To meet this projected demand for meat more animals will have to be grown. They have to be fed. Not all animals are equally efficient at growing. Sheep and cattle are relatively inefficient requiring an average of around 10kg of feed to give 1kg body weight. For pigs this figure is around 3kg, whilst chickens used for meat consumption (broilers) are the most efficient at using food, requiring 1.7kg for every 1 kg body weight. Chickens also grow quickly, it takes 42 days for them to achieve a weight of around 2.5kg. A remarkable growth rate. It is no wonder why there has been a large expansion in poultry production across the world.
Ultimately an inefficient animal will excrete more, which causes environmental issues, but also costs more to raise, which is translated to the cost of the meat on the supermarket shelf. To produce an animal for meat 70% of the costs of this process are associated with buying the feed. Chickens and pigs require less feed to grow than sheep and cattle. However, to achieve these efficient growth rates they have to be fed specific feeds. Their feed is made up of crops that are also used to feed humans, such as soya beans, wheat and barley. Soya beans are an essential component of their feed, as it contains relatively high quantities of protein, which is required for animal growth. Around 80% of the world production of Soya is used to feed livestock, and only a certain number of countries in the world can produce Soya beans. This crop is a limited resource. The questions which the meat producing industry is increasingly asking itself is how can it find the ingredients for animal feed to support the increasing demand for meat, particularly in developing countries, where meat is regarded as food that can reduce malnutrition? How does the world secure the production of this food, and many others, too supply a growing world population?
Let them eat grass?
Compared to chickens and poultry cattle and sheep are relatively inefficient in converting feed into meat. This efficiency is worse if these animals are fed grass – most cattle are fed significant quantities of cereals in addition to grass, to enhance their growth. On grass, it can take up to 20kg of feed to get 1 kg of body weight. So, the idyllic image of cattle grazing in fields does not equate to an efficient production system. However, this system of feeding livestock does not compete with humans, people don’t eat grass (they can, but not if they want to be healthy!).

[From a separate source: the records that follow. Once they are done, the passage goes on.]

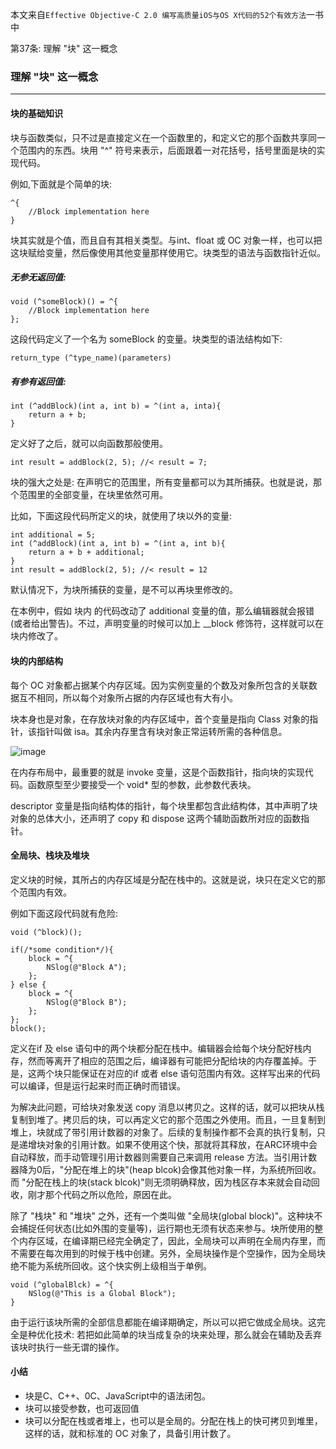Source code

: 本文来自`Effective Objective-C 2.0 编写高质量iOS与OS X代码的52个有效方法`一书中

第37条: 理解 "块" 这一概念

###  理解 "块" 这一概念

--- 

#### 块的基础知识

块与函数类似，只不过是直接定义在一个函数里的，和定义它的那个函数共享同一个范围内的东西。块用 "^" 符号来表示，后面跟着一对花括号，括号里面是块的实现代码。

例如,下面就是个简单的块:

    ^{
        //Block implementation here
    }
    
块其实就是个值，而且自有其相关类型。与int、float 或 OC 对象一样，也可以把这块赋给变量，然后像使用其他变量那样使用它。块类型的语法与函数指针近似。

##### 无参无返回值:

    void (^someBlock)() = ^{
        //Block implementation here
    };
    
这段代码定义了一个名为 someBlock 的变量。块类型的语法结构如下:

    return_type (^type_name)(parameters)
    
##### 有参有返回值:

    int (^addBlock)(int a, int b) = ^(int a, inta){
        return a + b;
    }
    
定义好了之后，就可以向函数那般使用。

    int result = addBlock(2, 5); //< result = 7;
    

块的强大之处是: 在声明它的范围里，所有变量都可以为其所捕获。也就是说，那个范围里的全部变量，在块里依然可用。

比如，下面这段代码所定义的块，就使用了块以外的变量:
    
    int additional = 5;
    int (^addBlock)(int a, int b) = ^(int a, int b){
        return a + b + additional;
    }
    int result = addBlock(2, 5); //< result = 12
    
默认情况下，为块所捕获的变量，是不可以再块里修改的。

在本例中，假如 块内 的代码改动了 additional 变量的值，那么编辑器就会报错(或者给出警告)。不过，声明变量的时候可以加上 __block 修饰符，这样就可以在块内修改了。


#### 块的内部结构

每个 OC 对象都占据某个内存区域。因为实例变量的个数及对象所包含的关联数据互不相同，所以每个对象所占据的内存区域也有大有小。

块本身也是对象，在存放块对象的内存区域中，首个变量是指向 Class 对象的指针，该指针叫做 isa。其余内存里含有块对象正常运转所需的各种信息。

![image](http://note.youdao.com/favicon.ico)

在内存布局中，最重要的就是 invoke 变量，这是个函数指针，指向块的实现代码。函数原型至少要接受一个 void* 型的参数，此参数代表块。

descriptor 变量是指向结构体的指针，每个块里都包含此结构体，其中声明了块对象的总体大小，还声明了 copy 和 dispose 这两个辅助函数所对应的函数指针。


#### 全局块、栈块及堆块

定义块的时候，其所占的内存区域是分配在栈中的。这就是说，块只在定义它的那个范围内有效。

例如下面这段代码就有危险:

    void (^block)();
    
    if(/*some condition*/){
        block = ^{
            NSlog(@"Block A");
        };
    } else {
        block = ^{
            NSlog(@"Block B");
        };
    };
    block();

定义在if 及 else 语句中的两个块都分配在栈中。编辑器会给每个块分配好栈内存，然而等离开了相应的范围之后，编译器有可能把分配给块的内存覆盖掉。于是，这两个块只能保证在对应的if 或者 else 语句范围内有效。这样写出来的代码可以编译，但是运行起来时而正确时而错误。

为解决此问题，可给块对象发送 copy 消息以拷贝之。这样的话，就可以把块从栈复制到堆了。拷贝后的块，可以再定义它的那个范围之外使用。而且，一旦复制到堆上，块就成了带引用计数器的对象了。后续的复制操作都不会真的执行复制，只是递增块对象的引用计数。如果不使用这个快，那就将其释放，在ARC环境中会自动释放，而手动管理引用计数器则需要自己来调用 release 方法。当引用计数器降为0后，"分配在堆上的块"(heap blcok)会像其他对象一样，为系统所回收。而 "分配在栈上的块(stack blcok)"则无须明确释放，因为栈区存本来就会自动回收，刚才那个代码之所以危险，原因在此。

除了 "栈块" 和 "堆块" 之外，还有一个类叫做 "全局块(global block)"。这种块不会捕捉任何状态(比如外围的变量等)，运行期也无须有状态来参与。块所使用的整个内存区域，在编译期已经完全确定了，因此，全局块可以声明在全局内存里，而不需要在每次用到的时候于栈中创建。另外，全局块操作是个空操作，因为全局块绝不能为系统所回收。这个快实例上级相当于单例。

    void (^globalBlck) = ^{
        NSlog(@"This is a Global Block");
    }
    
由于运行该块所需的全部信息都能在编译期确定，所以可以把它做成全局块。这完全是种优化技术: 若把如此简单的块当成复杂的块来处理，那么就会在辅助及丢弃该块时执行一些无谓的操作。

#### 小结

- 块是C、C++、0C、JavaScript中的语法闭包。
- 块可以接受参数，也可返回值
- 块可以分配在栈或者堆上，也可以是全局的。分配在栈上的快可拷贝到堆里，这样的话，就和标准的 OC 对象了，具备引用计数了。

An alternative way to consider the efficiency of producing meat is to think of how much food is being eaten by the animal which could be eaten by a human. This has been elegantly calculated by Professor Maggie Gill and her colleagues (Aberdeen University) by considering the protein in animals’ feed. For example, for every 1kg of protein in chicken meat 3kgs of protein in the feed is required, of which 2.1kg could be eaten by a human. In comparison, for cattle raised on the hills of Scotland eating mainly grass, for every 1kg of beef protein 26kg of protein is required in the feed, but less than 1 kg is protein that a human could eat.
Is eating beef and lamb the answer?
Cattle and sheep eat food that humans can’t, so is the production of these species for meat more sustainable? If cattle sheep eat grass rather than cereals they take longer to grow, they occupy more land and they produce more methane. Methane is a gas generated in cattle and sheep digestive system which they release to the environment (by belching). It is a greenhouse gas which is worse the carbon dioxide for causing global warming.
Life is never simple. A lot of people like to eat meat. Globally meat consumption is increasing especially in developing countries. How we are go meeting this increasing consumer demand is not going to be easy.